▸ **EXERCISE DESCRIPTION**: Transcribe the records below exactly, leaving out any pictures.

▸ **INPUT RECORDS**:

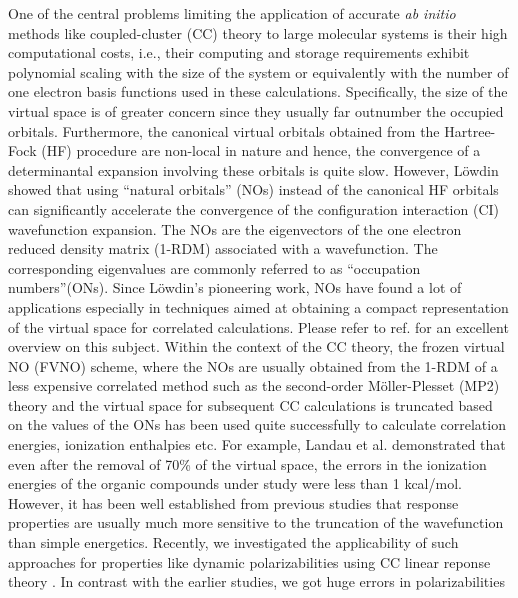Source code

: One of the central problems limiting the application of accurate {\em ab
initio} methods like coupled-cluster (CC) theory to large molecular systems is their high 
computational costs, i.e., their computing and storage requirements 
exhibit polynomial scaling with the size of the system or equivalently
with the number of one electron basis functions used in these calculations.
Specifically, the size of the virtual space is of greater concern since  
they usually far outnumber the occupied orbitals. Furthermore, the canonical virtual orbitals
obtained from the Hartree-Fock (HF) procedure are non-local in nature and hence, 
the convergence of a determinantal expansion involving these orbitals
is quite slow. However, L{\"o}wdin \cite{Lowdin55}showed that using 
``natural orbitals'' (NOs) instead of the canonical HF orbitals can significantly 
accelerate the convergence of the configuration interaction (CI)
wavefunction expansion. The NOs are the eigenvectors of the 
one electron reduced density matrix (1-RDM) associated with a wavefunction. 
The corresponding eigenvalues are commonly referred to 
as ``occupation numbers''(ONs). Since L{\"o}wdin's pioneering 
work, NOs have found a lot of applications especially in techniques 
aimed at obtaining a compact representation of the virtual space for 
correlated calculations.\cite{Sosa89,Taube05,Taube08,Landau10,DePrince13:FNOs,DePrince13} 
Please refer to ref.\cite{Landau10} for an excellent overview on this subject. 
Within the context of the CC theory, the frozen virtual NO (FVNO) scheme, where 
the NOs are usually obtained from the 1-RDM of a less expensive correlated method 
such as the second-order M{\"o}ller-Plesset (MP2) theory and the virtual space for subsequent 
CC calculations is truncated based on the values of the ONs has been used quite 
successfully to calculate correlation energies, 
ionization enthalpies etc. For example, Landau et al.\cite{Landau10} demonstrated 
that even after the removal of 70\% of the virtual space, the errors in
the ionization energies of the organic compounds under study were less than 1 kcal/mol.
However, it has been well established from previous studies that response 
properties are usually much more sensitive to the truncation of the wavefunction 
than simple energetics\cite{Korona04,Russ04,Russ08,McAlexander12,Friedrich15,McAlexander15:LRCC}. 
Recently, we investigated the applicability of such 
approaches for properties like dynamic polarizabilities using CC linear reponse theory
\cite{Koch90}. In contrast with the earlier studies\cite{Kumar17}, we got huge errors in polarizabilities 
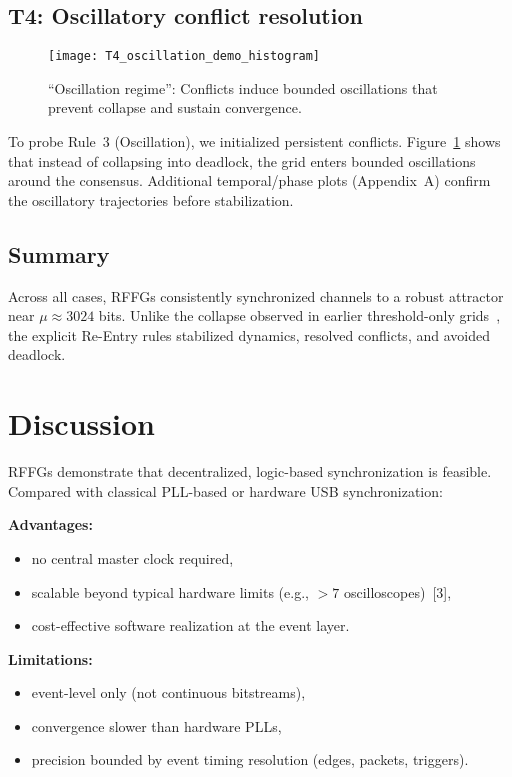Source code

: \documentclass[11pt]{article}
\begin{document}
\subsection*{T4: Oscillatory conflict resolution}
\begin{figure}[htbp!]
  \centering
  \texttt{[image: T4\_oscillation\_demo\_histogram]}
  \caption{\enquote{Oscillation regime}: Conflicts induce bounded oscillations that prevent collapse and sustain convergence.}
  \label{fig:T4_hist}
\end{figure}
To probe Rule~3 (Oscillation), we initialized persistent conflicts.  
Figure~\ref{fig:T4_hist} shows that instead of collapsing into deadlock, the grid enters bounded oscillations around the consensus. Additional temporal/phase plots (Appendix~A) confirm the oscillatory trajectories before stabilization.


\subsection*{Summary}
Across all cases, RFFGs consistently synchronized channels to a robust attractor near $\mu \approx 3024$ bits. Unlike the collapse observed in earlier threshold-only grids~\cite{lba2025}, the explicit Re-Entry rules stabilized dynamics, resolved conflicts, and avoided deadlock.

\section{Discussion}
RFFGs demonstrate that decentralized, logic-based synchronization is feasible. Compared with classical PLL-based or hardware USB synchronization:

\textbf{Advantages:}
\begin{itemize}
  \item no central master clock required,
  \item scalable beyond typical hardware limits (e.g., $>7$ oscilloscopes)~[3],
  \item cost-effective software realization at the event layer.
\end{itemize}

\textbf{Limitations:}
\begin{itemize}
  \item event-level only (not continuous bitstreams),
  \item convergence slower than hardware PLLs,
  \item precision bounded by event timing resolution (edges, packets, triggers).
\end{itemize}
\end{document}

▸ **RESPONSE AREA**:
Source code

: One of the central problems limiting the application of accurate {\em ab
initio} methods like coupled-cluster (CC) theory to large molecular systems is their high 
computational costs, i.e., their computing and storage requirements 
exhibit polynomial scaling with the size of the system or equivalently
with the number of one electron basis functions used in these calculations.
Specifically, the size of the virtual space is of greater concern since  
they usually far outnumber the occupied orbitals. Furthermore, the canonical virtual orbitals
obtained from the Hartree-Fock (HF) procedure are non-local in nature and hence, 
the convergence of a determinantal expansion involving these orbitals
is quite slow. However, L{\"o}wdin \cite{Lowdin55}showed that using 
``natural orbitals'' (NOs) instead of the canonical HF orbitals can significantly 
accelerate the convergence of the configuration interaction (CI)
wavefunction expansion. The NOs are the eigenvectors of the 
one electron reduced density matrix (1-RDM) associated with a wavefunction. 
The corresponding eigenvalues are commonly referred to 
as ``occupation numbers''(ONs). Since L{\"o}wdin's pioneering 
work, NOs have found a lot of applications especially in techniques 
aimed at obtaining a compact representation of the virtual space for 
correlated calculations.\cite{Sosa89,Taube05,Taube08,Landau10,DePrince13:FNOs,DePrince13} 
Please refer to ref.\cite{Landau10} for an excellent overview on this subject. 
Within the context of the CC theory, the frozen virtual NO (FVNO) scheme, where 
the NOs are usually obtained from the 1-RDM of a less expensive correlated method 
such as the second-order M{\"o}ller-Plesset (MP2) theory and the virtual space for subsequent 
CC calculations is truncated based on the values of the ONs has been used quite 
successfully to calculate correlation energies, 
ionization enthalpies etc. For example, Landau et al.\cite{Landau10} demonstrated 
that even after the removal of 70\% of the virtual space, the errors in
the ionization energies of the organic compounds under study were less than 1 kcal/mol.
However, it has been well established from previous studies that response 
properties are usually much more sensitive to the truncation of the wavefunction 
than simple energetics\cite{Korona04,Russ04,Russ08,McAlexander12,Friedrich15,McAlexander15:LRCC}. 
Recently, we investigated the applicability of such 
approaches for properties like dynamic polarizabilities using CC linear reponse theory
\cite{Koch90}. In contrast with the earlier studies\cite{Kumar17}, we got huge errors in polarizabilities 
Source code

: \documentclass[11pt]{article}
\begin{document}
\subsection*{T4: Oscillatory conflict resolution}
\begin{figure}[htbp!]
  \centering
  \texttt{[image: T4\_oscillation\_demo\_histogram]}
  \caption{\enquote{Oscillation regime}: Conflicts induce bounded oscillations that prevent collapse and sustain convergence.}
  \label{fig:T4_hist}
\end{figure}
To probe Rule~3 (Oscillation), we initialized persistent conflicts.  
Figure~\ref{fig:T4_hist} shows that instead of collapsing into deadlock, the grid enters bounded oscillations around the consensus. Additional temporal/phase plots (Appendix~A) confirm the oscillatory trajectories before stabilization.


\subsection*{Summary}
Across all cases, RFFGs consistently synchronized channels to a robust attractor near $\mu \approx 3024$ bits. Unlike the collapse observed in earlier threshold-only grids~\cite{lba2025}, the explicit Re-Entry rules stabilized dynamics, resolved conflicts, and avoided deadlock.

\section{Discussion}
RFFGs demonstrate that decentralized, logic-based synchronization is feasible. Compared with classical PLL-based or hardware USB synchronization:

\textbf{Advantages:}
\begin{itemize}
  \item no central master clock required,
  \item scalable beyond typical hardware limits (e.g., $>7$ oscilloscopes)~[3],
  \item cost-effective software realization at the event layer.
\end{itemize}

\textbf{Limitations:}
\begin{itemize}
  \item event-level only (not continuous bitstreams),
  \item convergence slower than hardware PLLs,
  \item precision bounded by event timing resolution (edges, packets, triggers).
\end{itemize}
\end{document}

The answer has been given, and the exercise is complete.